Aquí está el dilema. Periodista o escritor. O escritor y periodista. ¿Qué fue primero? O ¿Quién es quién? ¿O son lo mismo?
Para los letrados hijos de Eva el periodismo es un género menor. Es un género puramente informativo y que no tiene ni debe aspirar a formar parte de las artes, de la enormidad del peso de ser cultura y clase. Es –según esto- un reflejo de hechos y de caracteres y personajes que viven, crecen se reproducen y un día, como Cleto, cierran sus ojitos: y hasta ahí.

Por supuesto, este criterio no toma en consideración los diferentes géneros periodísticos en los que algunos de los hombres de papel-tinta-carreras contra el tiempo, llevan a cabo. Por supuesto está el de la nota informativa, en la que se reproducen hechos y acontecimientos tal cual, como un filetito de pescado, sin huesitos.
Está la entrevista, el reportaje, la crónica y el artículo de opinión que, para algunos “tundemáquinas” no es tanto periodismo, pero lo es en la medida en que surge de forma permanente, con base en hechos y en lugar específico en los medios distintos, ya electrónicos, digitales o impresos.
Y muchos de los grandes escritores que en el mundo han sido, han ejercido el periodismo, y dentro del periodismo han sido reporteros o cronistas, como preámbulo al escritor.
Un periodista es, en sí mismo, grandioso. Porque sabe que su tarea es indispensable y sublime. Porque contribuye al saber social, al conocimiento de lo que le pasa y lo que le ocurre al cuerpo social. Porque está día a día nutriendo a los insaciables medios y a la insaciable necesidad de información de todos.
De pronto grandes reporteros o cronistas –periodistas- dan un paso al lado y se convierten a escritores.
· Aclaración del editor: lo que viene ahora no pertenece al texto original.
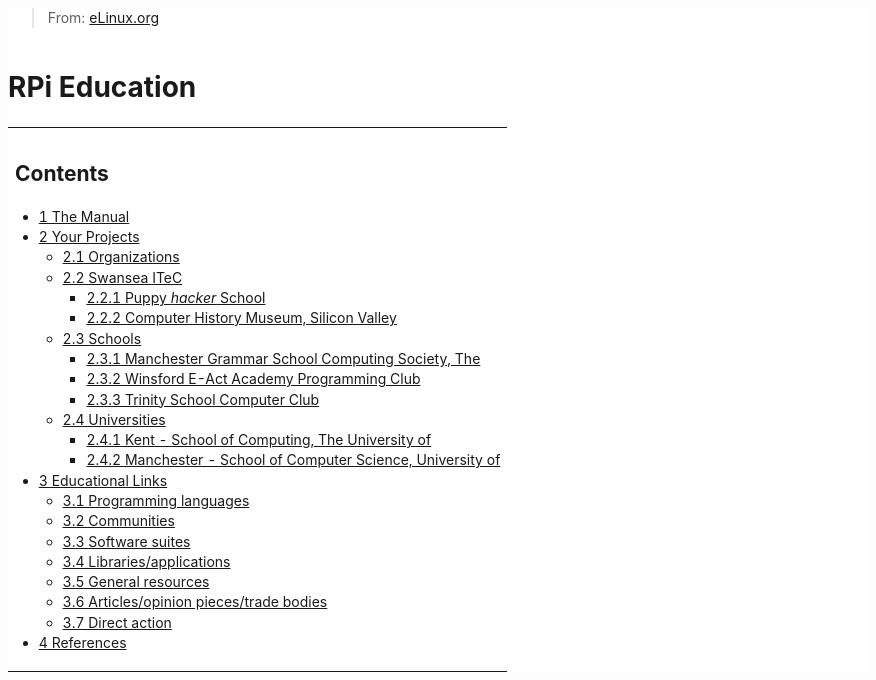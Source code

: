 > From: [eLinux.org](http://eLinux.org/RPi_Education "http://eLinux.org/RPi_Education")


# RPi Education



<table>
<col width="100%" />
<tbody>
<tr class="odd">
<td align="left"><h2>Contents</h2>
<ul>
<li><a href="#The_Manual">1 The Manual</a></li>
<li><a href="#Your_Projects">2 Your Projects</a>
<ul>
<li><a href="#Organizations">2.1 Organizations</a></li>
<li><a href="#Swansea_ITeC">2.2 Swansea ITeC</a>
<ul>
<li><a href="#Puppy_hacker_School">2.2.1 Puppy <em>hacker</em> School</a></li>
<li><a href="#Computer_History_Museum.2C_Silicon_Valley">2.2.2 Computer History Museum, Silicon Valley</a></li>
</ul></li>
<li><a href="#Schools">2.3 Schools</a>
<ul>
<li><a href="#Manchester_Grammar_School_Computing_Society.2C_The">2.3.1 Manchester Grammar School Computing Society, The</a></li>
<li><a href="#Winsford_E-Act_Academy_Programming_Club">2.3.2 Winsford E-Act Academy Programming Club</a></li>
<li><a href="#Trinity_School_Computer_Club">2.3.3 Trinity School Computer Club</a></li>
</ul></li>
<li><a href="#Universities">2.4 Universities</a>
<ul>
<li><a href="#Kent_-_School_of_Computing.2C_The_University_of">2.4.1 Kent - School of Computing, The University of</a></li>
<li><a href="#Manchester_-_School_of_Computer_Science.2C_University_of">2.4.2 Manchester - School of Computer Science, University of</a></li>
</ul></li>
</ul></li>
<li><a href="#Educational_Links">3 Educational Links</a>
<ul>
<li><a href="#Programming_languages">3.1 Programming languages</a></li>
<li><a href="#Communities">3.2 Communities</a></li>
<li><a href="#Software_suites">3.3 Software suites</a></li>
<li><a href="#Libraries.2Fapplications">3.4 Libraries/applications</a></li>
<li><a href="#General_resources">3.5 General resources</a></li>
<li><a href="#Articles.2Fopinion_pieces.2Ftrade_bodies">3.6 Articles/opinion pieces/trade bodies</a></li>
<li><a href="#Direct_action">3.7 Direct action</a></li>
</ul></li>
<li><a href="#References">4 References</a></li>
</ul></td>
</tr>
</tbody>
</table>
Y su obra se conjuga. Porque a fin de cuentas ese paso es sencillo y lo dan también a la inversa: el escritor al periodismo.
Ejemplos de periodistas que se trasladan a la literatura sin dejar de ser periodistas hay muchos. Acaso el más cercano y emblemático de nuestros días es Gabriel García Márquez, Ernest Hemingway, Tomás Eloy Martínez, Elena Poniatowska, Manuel Vázquez Montalbán… Tantos y tan grandes escritores- periodistas. Y a la inversa, Truman Capote.
“A sangre fría” es un larguísimo reportaje que llevó a que Capote acudiera al lugar de los hechos, que rastreara la configuración del crimen, que hablara con la policía y vecinos de la familia Cuttler, asesinada sin sentido, el 15 de noviembre de 1959 en Kansas. Inició la investigación periodística en 1959 con la intención de hacer una crónica, que finalmente terminó en reportaje, publicado en 1966.
Pero dejémonos de cosas y seamos simpáticos para reír con lo que Oscar Wilde asestó un día: “¿Cuál es la diferencia entre el periodismo y la literatura? ¡Ah! el periodismo es ilegible y la literatura no se lee. Eso es todo”.